Easton-Bell Sports, Inc. Reports Gross Margin and EBITDA Growth During Second Quarter 2012

Earnings Conference Call Scheduled for 2 p.m. Eastern Time on Thursday, August 9, 2012

VAN NUYS, Calif.--(BUSINESS WIRE)--August 9, 2012--Easton-Bell Sports, Inc. (the “Company”), a leading designer, developer and marketer of branded sports equipment, protective products and related accessories, will discuss its financial results for the quarter ended June 30, 2012 on a conference call to be held on Thursday, August 9, 2012, beginning at 2 p.m. Eastern Time.

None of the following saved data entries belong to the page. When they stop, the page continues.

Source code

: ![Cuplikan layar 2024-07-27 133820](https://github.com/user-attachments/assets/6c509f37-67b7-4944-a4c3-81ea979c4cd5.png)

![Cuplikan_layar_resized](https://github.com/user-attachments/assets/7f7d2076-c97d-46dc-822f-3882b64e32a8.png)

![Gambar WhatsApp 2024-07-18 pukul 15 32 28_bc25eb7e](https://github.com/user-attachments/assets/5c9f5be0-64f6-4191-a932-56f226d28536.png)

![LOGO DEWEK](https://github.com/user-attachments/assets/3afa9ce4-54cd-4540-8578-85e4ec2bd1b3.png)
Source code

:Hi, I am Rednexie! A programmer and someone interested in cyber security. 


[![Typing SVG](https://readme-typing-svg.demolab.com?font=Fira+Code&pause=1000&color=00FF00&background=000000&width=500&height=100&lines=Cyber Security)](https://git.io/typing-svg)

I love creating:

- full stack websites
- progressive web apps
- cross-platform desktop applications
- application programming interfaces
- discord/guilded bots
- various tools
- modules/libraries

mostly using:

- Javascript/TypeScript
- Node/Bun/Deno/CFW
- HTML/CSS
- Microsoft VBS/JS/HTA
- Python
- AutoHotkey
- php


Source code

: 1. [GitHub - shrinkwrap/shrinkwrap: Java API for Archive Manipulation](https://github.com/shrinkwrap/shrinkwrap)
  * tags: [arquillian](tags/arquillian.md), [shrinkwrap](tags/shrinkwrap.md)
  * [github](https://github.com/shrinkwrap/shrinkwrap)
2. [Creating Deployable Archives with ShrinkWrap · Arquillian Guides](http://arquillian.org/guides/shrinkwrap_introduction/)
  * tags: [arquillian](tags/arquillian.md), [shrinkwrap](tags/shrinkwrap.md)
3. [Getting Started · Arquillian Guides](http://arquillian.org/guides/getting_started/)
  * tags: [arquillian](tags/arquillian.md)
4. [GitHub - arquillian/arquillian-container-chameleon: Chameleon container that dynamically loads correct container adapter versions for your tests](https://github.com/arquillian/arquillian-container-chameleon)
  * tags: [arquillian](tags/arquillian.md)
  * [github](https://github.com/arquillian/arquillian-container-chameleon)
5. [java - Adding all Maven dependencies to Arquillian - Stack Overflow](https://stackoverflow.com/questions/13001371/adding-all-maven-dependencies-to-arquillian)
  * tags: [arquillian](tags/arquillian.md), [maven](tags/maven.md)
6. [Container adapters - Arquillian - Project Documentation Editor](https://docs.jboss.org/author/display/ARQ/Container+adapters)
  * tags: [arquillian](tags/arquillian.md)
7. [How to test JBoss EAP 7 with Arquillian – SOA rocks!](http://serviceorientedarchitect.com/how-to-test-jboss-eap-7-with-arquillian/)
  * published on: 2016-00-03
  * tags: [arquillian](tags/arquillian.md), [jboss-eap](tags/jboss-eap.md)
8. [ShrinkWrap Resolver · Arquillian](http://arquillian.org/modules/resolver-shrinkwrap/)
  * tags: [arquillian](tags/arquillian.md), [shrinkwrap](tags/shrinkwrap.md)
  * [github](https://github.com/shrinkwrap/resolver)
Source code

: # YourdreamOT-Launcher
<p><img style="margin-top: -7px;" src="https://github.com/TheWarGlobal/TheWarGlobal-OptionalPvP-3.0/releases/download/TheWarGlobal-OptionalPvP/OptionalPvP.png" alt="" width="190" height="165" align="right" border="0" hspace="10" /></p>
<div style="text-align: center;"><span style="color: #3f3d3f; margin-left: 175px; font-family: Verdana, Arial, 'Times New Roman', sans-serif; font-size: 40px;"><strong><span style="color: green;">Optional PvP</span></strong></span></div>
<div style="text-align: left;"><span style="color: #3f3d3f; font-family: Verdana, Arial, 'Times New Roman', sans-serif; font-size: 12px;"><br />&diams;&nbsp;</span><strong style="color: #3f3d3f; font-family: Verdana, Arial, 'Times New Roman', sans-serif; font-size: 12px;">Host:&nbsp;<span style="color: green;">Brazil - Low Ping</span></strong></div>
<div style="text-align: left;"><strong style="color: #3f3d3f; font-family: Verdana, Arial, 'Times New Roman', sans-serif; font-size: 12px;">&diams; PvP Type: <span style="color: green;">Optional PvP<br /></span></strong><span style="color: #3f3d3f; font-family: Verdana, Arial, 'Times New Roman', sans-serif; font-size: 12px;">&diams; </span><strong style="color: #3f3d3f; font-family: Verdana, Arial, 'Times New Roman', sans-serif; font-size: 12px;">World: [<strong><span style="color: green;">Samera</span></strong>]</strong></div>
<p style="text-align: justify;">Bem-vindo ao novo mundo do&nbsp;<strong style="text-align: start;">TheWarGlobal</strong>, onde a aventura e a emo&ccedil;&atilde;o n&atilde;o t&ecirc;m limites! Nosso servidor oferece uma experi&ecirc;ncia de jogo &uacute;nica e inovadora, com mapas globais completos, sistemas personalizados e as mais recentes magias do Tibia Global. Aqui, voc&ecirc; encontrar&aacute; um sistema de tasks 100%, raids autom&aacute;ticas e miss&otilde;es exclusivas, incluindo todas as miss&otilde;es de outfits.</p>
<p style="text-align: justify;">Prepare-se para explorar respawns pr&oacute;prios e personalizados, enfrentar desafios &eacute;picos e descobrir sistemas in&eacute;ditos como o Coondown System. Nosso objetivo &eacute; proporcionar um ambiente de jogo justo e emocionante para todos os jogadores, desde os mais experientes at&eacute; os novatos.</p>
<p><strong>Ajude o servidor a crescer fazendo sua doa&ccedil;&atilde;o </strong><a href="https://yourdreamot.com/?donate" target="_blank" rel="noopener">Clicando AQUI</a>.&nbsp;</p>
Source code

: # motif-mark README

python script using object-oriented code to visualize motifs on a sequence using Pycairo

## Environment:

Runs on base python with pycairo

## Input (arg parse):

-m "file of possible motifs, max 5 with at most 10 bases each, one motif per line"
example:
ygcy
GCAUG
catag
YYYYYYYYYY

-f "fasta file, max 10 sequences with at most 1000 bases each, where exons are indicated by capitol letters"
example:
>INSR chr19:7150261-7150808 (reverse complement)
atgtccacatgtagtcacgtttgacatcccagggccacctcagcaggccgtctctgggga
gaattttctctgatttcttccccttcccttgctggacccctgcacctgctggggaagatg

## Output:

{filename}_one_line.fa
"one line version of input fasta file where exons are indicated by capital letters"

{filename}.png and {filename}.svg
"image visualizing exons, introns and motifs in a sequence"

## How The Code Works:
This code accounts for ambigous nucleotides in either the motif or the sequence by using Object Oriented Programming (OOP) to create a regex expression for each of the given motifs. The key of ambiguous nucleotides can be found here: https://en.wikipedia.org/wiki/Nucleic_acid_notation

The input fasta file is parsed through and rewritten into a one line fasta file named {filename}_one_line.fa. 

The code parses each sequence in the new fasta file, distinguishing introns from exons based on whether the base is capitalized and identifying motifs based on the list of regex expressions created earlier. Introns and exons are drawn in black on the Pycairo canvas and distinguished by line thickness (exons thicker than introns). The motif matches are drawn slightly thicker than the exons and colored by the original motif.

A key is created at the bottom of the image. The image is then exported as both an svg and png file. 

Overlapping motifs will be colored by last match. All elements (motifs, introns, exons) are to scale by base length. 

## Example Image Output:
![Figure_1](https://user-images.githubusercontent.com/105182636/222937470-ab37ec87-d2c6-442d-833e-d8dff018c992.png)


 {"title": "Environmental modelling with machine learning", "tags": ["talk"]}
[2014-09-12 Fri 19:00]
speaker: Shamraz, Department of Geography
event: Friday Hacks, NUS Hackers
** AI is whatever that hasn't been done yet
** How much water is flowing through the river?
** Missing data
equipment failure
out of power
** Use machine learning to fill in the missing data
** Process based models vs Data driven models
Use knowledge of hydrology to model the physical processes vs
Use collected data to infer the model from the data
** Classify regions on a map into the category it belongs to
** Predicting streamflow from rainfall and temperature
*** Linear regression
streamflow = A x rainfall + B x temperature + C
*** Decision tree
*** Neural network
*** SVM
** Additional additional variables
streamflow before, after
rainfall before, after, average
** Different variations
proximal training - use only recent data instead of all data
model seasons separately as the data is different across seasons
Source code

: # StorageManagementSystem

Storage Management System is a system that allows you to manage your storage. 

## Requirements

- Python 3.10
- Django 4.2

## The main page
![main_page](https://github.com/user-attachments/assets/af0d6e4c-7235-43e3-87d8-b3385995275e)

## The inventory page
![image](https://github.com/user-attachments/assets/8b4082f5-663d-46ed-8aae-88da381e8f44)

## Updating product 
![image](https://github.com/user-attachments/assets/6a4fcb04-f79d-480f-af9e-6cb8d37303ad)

Results for the Second Quarter ended June 30, 2012

The Company had net sales of $214.1 million for the second quarter of 2012, an increase of 1.0% as compared to $211.9 million of net sales for the second quarter of 2011, gross margin increased by 150 bps to 35.0% from 33.5%, and Adjusted EBITDA increased by $0.7 million or 2.7% to $25.7 million.

“Notwithstanding the uncertainty in the European markets and its impact on our Action Sports segment sales for the quarter, we were pleased with the sales growth in our Team Sports segment and our fourth consecutive quarter of margin expansion overall,” said Paul Harrington, President and Chief Executive Officer.

Team Sports net sales increased $4.1 million or 3.4% in the second quarter of 2012, as compared to the second quarter of 2011, or 3.9% on a constant currency basis. The increase resulted from continued market share gains with Riddell football helmets and apparel and the recently introduced Easton Mako hockey stick line, partially offset by a decline in sales of Easton baseball bats following the double-digit growth driven by the Power Brigade line in the first quarter as retailers now right-size BBCOR bat inventories.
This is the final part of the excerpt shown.